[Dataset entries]
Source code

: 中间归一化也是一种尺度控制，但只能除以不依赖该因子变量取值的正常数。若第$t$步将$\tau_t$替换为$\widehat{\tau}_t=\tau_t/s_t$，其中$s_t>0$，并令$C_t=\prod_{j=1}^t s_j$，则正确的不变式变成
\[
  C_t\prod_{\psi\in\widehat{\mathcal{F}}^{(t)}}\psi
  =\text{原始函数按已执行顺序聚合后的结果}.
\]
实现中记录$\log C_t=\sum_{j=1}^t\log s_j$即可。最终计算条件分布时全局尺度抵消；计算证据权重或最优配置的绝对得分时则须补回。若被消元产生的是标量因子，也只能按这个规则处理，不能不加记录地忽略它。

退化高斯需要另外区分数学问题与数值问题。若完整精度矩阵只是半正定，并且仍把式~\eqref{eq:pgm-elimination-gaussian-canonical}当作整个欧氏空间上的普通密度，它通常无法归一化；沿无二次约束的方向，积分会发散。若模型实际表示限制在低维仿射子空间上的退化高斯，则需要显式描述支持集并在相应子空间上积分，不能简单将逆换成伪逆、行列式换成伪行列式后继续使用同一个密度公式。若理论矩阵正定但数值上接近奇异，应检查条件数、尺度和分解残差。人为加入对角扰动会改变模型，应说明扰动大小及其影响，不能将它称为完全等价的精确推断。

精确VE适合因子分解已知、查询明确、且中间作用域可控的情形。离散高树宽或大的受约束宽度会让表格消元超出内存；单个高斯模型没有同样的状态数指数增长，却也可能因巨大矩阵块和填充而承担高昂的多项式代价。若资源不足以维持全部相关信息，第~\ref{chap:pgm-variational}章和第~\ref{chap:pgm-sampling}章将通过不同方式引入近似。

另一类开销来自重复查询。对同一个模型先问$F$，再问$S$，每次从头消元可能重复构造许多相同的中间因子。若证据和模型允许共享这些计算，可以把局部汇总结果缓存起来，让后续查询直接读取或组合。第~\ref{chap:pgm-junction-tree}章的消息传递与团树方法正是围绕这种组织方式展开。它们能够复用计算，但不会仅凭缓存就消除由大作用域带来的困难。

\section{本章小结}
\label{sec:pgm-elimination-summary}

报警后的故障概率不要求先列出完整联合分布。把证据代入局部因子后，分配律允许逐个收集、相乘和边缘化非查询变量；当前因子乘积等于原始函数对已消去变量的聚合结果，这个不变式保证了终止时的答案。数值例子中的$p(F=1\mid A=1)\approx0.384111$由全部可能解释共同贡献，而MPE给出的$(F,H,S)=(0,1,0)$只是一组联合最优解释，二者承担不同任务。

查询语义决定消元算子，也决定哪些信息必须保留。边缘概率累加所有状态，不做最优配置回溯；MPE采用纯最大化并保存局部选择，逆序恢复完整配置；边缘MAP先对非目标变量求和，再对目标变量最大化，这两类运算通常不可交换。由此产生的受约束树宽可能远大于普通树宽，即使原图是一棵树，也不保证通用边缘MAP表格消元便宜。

▶ _Task details_: Across all the lines of the data, count those that include the word "elimination" and reply with that number only.

▶ _Response area_: 2